REPORT No. 33/17
CASE 11.639
REPORT ON ADMISSIBILITY AND MERITS
ALEJANDRO YOVANY GÓMEZ VIRULA AND FAMILY
GUATEMALA
MARCH 21, 2017

I.

SUMMARY

1.
On July 17, 1995, the Inter-American Commission on Human Rights (hereinafter "the
Commission," "the Inter-American Commission," or "the IACHR") received a petition lodged by Antonio
Gómez, Paula Virula, the Guatemala Labor Education Project and the Guatemalan Workers Union [Unión
Sindical de Trabajadores de Guatemala]1 (hereinafter “the petitioners”), alleging that the Republic of
Guatemala (hereinafter "the State," "the Guatemalan State," or "Guatemala") bore international responsibility
for the disappearance and subsequent death of Alejandro Yovany Gómez Virula, both of which occurred in
March 1995.
2.
The petitioners stated the Mr.
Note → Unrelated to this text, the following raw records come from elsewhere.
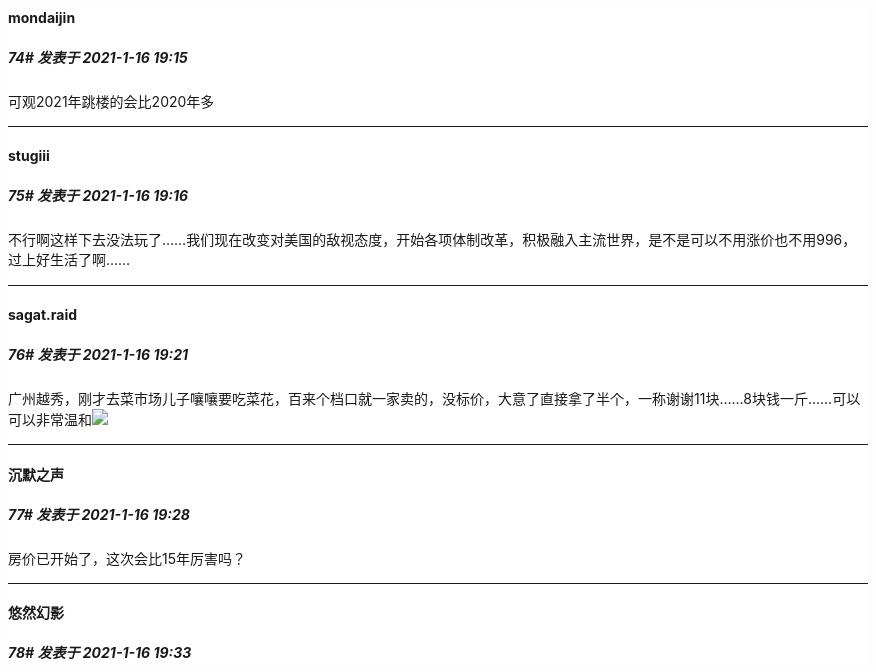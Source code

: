 ####  mondaijin  
##### 74#       发表于 2021-1-16 19:15




可观2021年跳楼的会比2020年多







*****

####  stugiii  
##### 75#       发表于 2021-1-16 19:16




不行啊这样下去没法玩了……我们现在改变对美国的敌视态度，开始各项体制改革，积极融入主流世界，是不是可以不用涨价也不用996，过上好生活了啊……







*****

####  sagat.raid  
##### 76#       发表于 2021-1-16 19:21




广州越秀，刚才去菜市场儿子嚷嚷要吃菜花，百来个档口就一家卖的，没标价，大意了直接拿了半个，一称谢谢11块……8块钱一斤……可以可以非常温和<img src="https://static.saraba1st.com/image/smiley/face2017/001.png" referrerpolicy="no-referrer">







*****

####  沉默之声  
##### 77#       发表于 2021-1-16 19:28




房价已开始了，这次会比15年厉害吗？







*****

####  悠然幻影  
##### 78#       发表于 2021-1-16 19:33


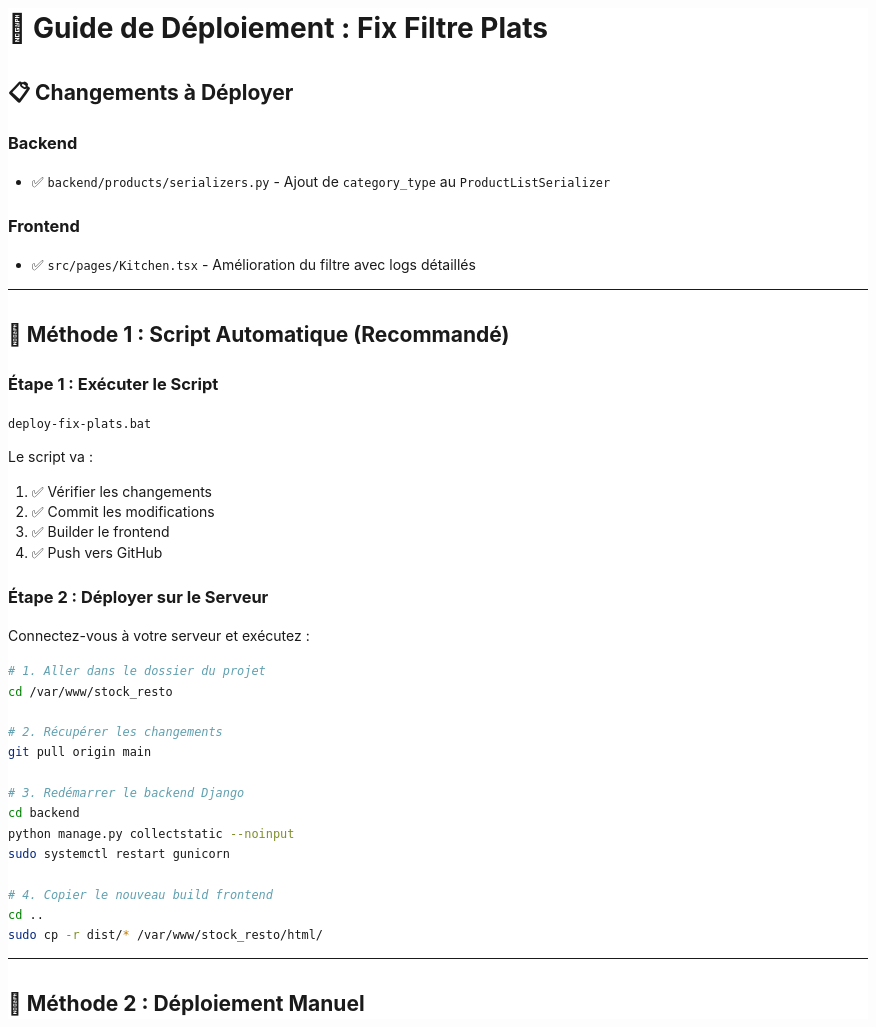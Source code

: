 # 🚀 Guide de Déploiement : Fix Filtre Plats

## 📋 Changements à Déployer

### **Backend**
- ✅ `backend/products/serializers.py` - Ajout de `category_type` au `ProductListSerializer`

### **Frontend**
- ✅ `src/pages/Kitchen.tsx` - Amélioration du filtre avec logs détaillés

---

## 🚀 Méthode 1 : Script Automatique (Recommandé)

### **Étape 1 : Exécuter le Script**

```bash
deploy-fix-plats.bat
```

Le script va :
1. ✅ Vérifier les changements
2. ✅ Commit les modifications
3. ✅ Builder le frontend
4. ✅ Push vers GitHub

### **Étape 2 : Déployer sur le Serveur**

Connectez-vous à votre serveur et exécutez :

```bash
# 1. Aller dans le dossier du projet
cd /var/www/stock_resto

# 2. Récupérer les changements
git pull origin main

# 3. Redémarrer le backend Django
cd backend
python manage.py collectstatic --noinput
sudo systemctl restart gunicorn

# 4. Copier le nouveau build frontend
cd ..
sudo cp -r dist/* /var/www/stock_resto/html/
```

---

## 🚀 Méthode 2 : Déploiement Manuel
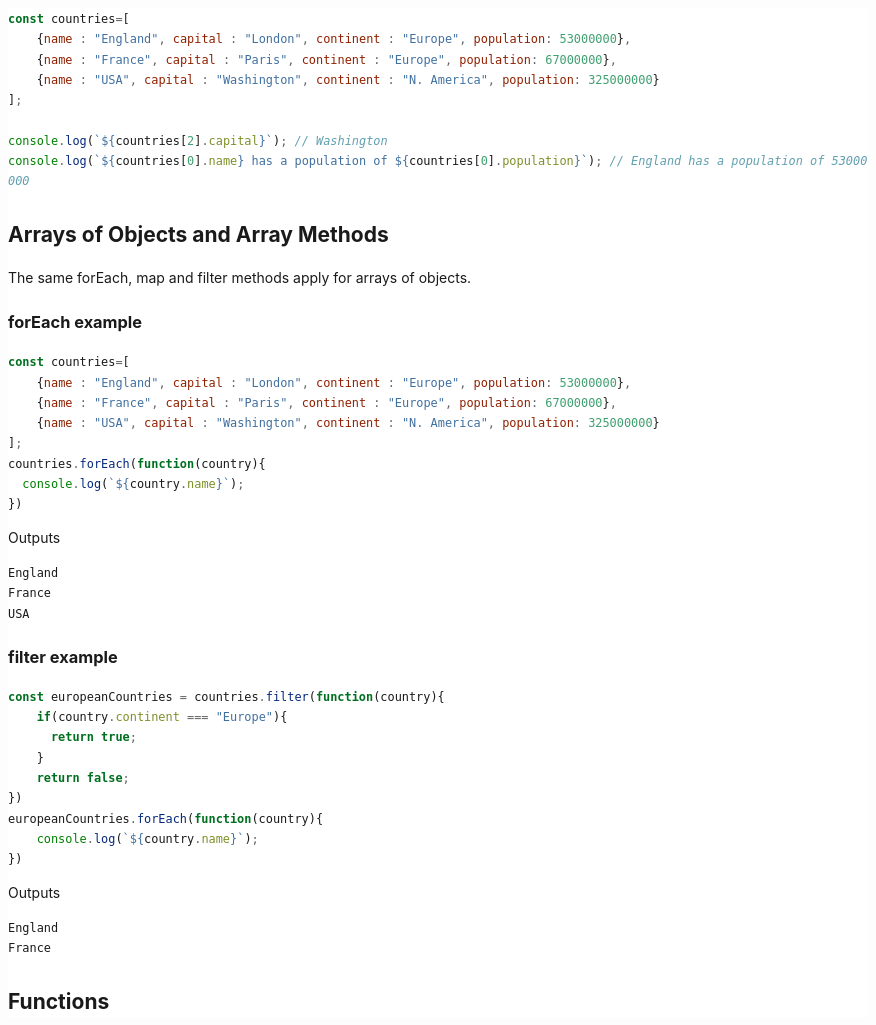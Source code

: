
 ```javascript
const countries=[
    {name : "England", capital : "London", continent : "Europe", population: 53000000},
    {name : "France", capital : "Paris", continent : "Europe", population: 67000000},
    {name : "USA", capital : "Washington", continent : "N. America", population: 325000000}
];

console.log(`${countries[2].capital}`); // Washington
console.log(`${countries[0].name} has a population of ${countries[0].population}`); // England has a population of 53000000
```
## Arrays of Objects and Array Methods
The same forEach, map and filter methods apply for arrays of objects.

### forEach example
```javascript
const countries=[
    {name : "England", capital : "London", continent : "Europe", population: 53000000},
    {name : "France", capital : "Paris", continent : "Europe", population: 67000000},
    {name : "USA", capital : "Washington", continent : "N. America", population: 325000000}
];
countries.forEach(function(country){
  console.log(`${country.name}`);
})
```
Outputs
```
England
France
USA
```
### filter example
``` javascript
const europeanCountries = countries.filter(function(country){
    if(country.continent === "Europe"){
      return true;
    }
    return false;
})
europeanCountries.forEach(function(country){
    console.log(`${country.name}`);
})
```
Outputs
```
England
France
```

## Functions
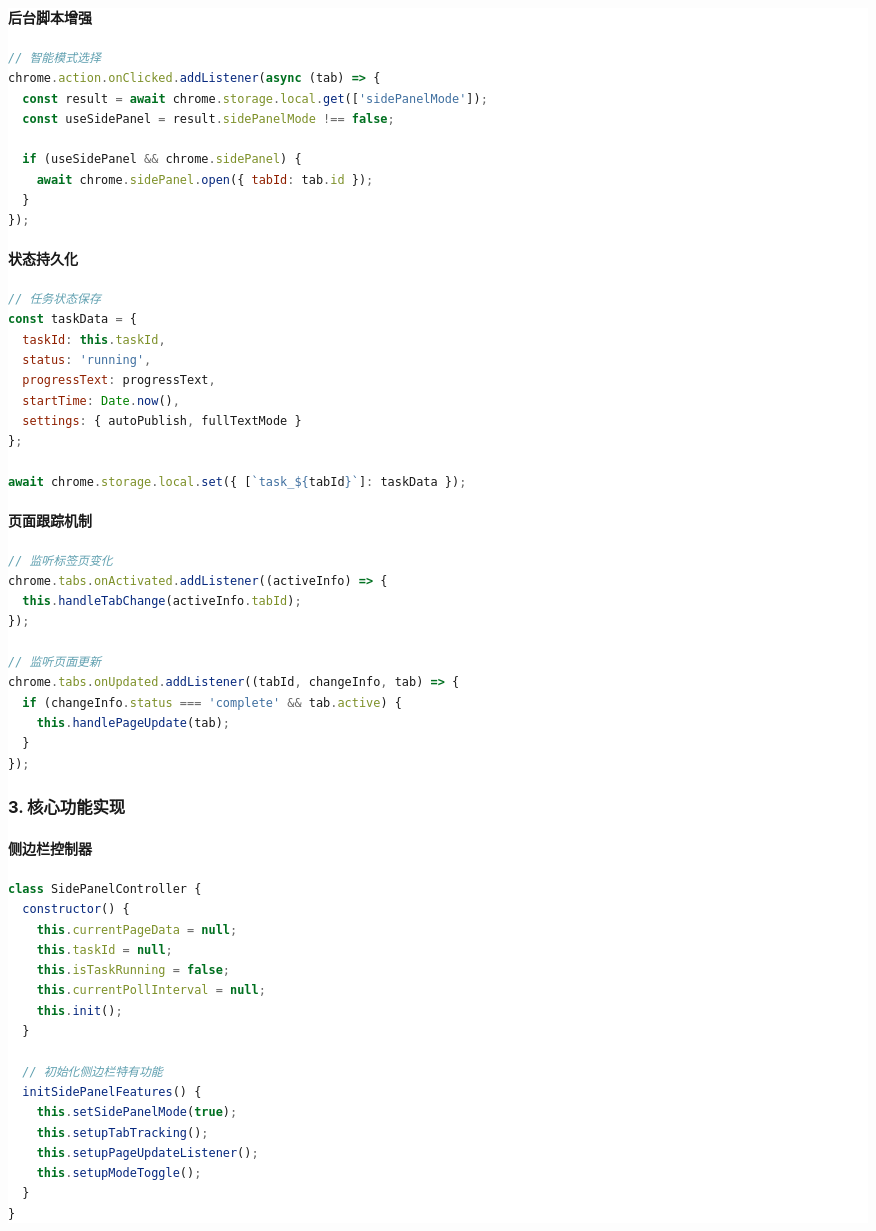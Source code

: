 #### 后台脚本增强
```javascript
// 智能模式选择
chrome.action.onClicked.addListener(async (tab) => {
  const result = await chrome.storage.local.get(['sidePanelMode']);
  const useSidePanel = result.sidePanelMode !== false;
  
  if (useSidePanel && chrome.sidePanel) {
    await chrome.sidePanel.open({ tabId: tab.id });
  }
});
```

#### 状态持久化
```javascript
// 任务状态保存
const taskData = {
  taskId: this.taskId,
  status: 'running',
  progressText: progressText,
  startTime: Date.now(),
  settings: { autoPublish, fullTextMode }
};

await chrome.storage.local.set({ [`task_${tabId}`]: taskData });
```

#### 页面跟踪机制
```javascript
// 监听标签页变化
chrome.tabs.onActivated.addListener((activeInfo) => {
  this.handleTabChange(activeInfo.tabId);
});

// 监听页面更新
chrome.tabs.onUpdated.addListener((tabId, changeInfo, tab) => {
  if (changeInfo.status === 'complete' && tab.active) {
    this.handlePageUpdate(tab);
  }
});
```

### 3. 核心功能实现

#### 侧边栏控制器
```javascript
class SidePanelController {
  constructor() {
    this.currentPageData = null;
    this.taskId = null;
    this.isTaskRunning = false;
    this.currentPollInterval = null;
    this.init();
  }

  // 初始化侧边栏特有功能
  initSidePanelFeatures() {
    this.setSidePanelMode(true);
    this.setupTabTracking();
    this.setupPageUpdateListener();
    this.setupModeToggle();
  }
}
```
Gómez, a trade union activist, was forcibly disappeared on
March 13, 1995. They said that his body, with signs of having been tortured, was found six days later. The
petitioners claimed that despite the complaints they filed regarding the disappearance and their finding of the
corpse, the State took no specific steps to investigate the facts. They indicated that during the time that Mr.
Gómez was missing, it was a forced disappearance. They added that even though there were elements linking
those facts to Mr. Gómez's work as a trade unionist, the State decided to shelve the investigation file for lack
of evidence. With respect to admissibility requirements, they invoked the exception established in Article
46.2.b of the American Convention.
3.
For its part, the State presented various different arguments during processing of the case
before the IACHR. Initially, the State maintained that an investigation had been started in order to throw light
on what had happened to Mr. Gómez and identify those responsible. It added that despite the efforts
undertaken, the file of the investigation had been archived for lack of evidence. Later on, the State indicated
that there were no records in the Public Prosecutors' Office database in which Mr. Gómez appears as a
complainant or injured party/victim.
4.
After analyzing the information available, the Commission verified compliance with the
admissibility requirements set forth in Articles 46 and 47 of the American Convention, concluded that the
case is admissible, and determined that that the State is responsible for i) violation of the rights to life,
personal integrity, and personal liberty established in Articles 4.1, 5.1, 7.1, 16, 8.1, and 25.1 of the American
Convention, in conjunction with Article 1.1 of the same instrument, to the detriment of Alejandro Yovany
Gómez Virula; and ii) violation of the rights to personal integrity, judicial guarantees and judicial protection
established in Articles 5.1, 8.1, and 25.1 of the American Convention, in conjunction with Article 1.1 of the
same instrument, to the detriment of Mr. Gómez's parents, Antonio Gómez and Paula Virula.
II.

PROCEEDINGS BEFORE THE COMMISSION

5.
On July 17, 1995, Antonio Gómez, Paula Virula, the Guatemala Labor Education Project and
Unión Sindical de Trabajadores de Guatemala lodged the initial petition. On June 17, 1996, the IACHR
forwarded that communication to the State with a request that it provide information on the alleged acts and
on whether domestic remedies had been exhausted. The State submitted its response on September 24, 1996.

1

Subsequently, the Centro para la Acción Legal en Derechos Humanos (CALDH) established itself as petitioner.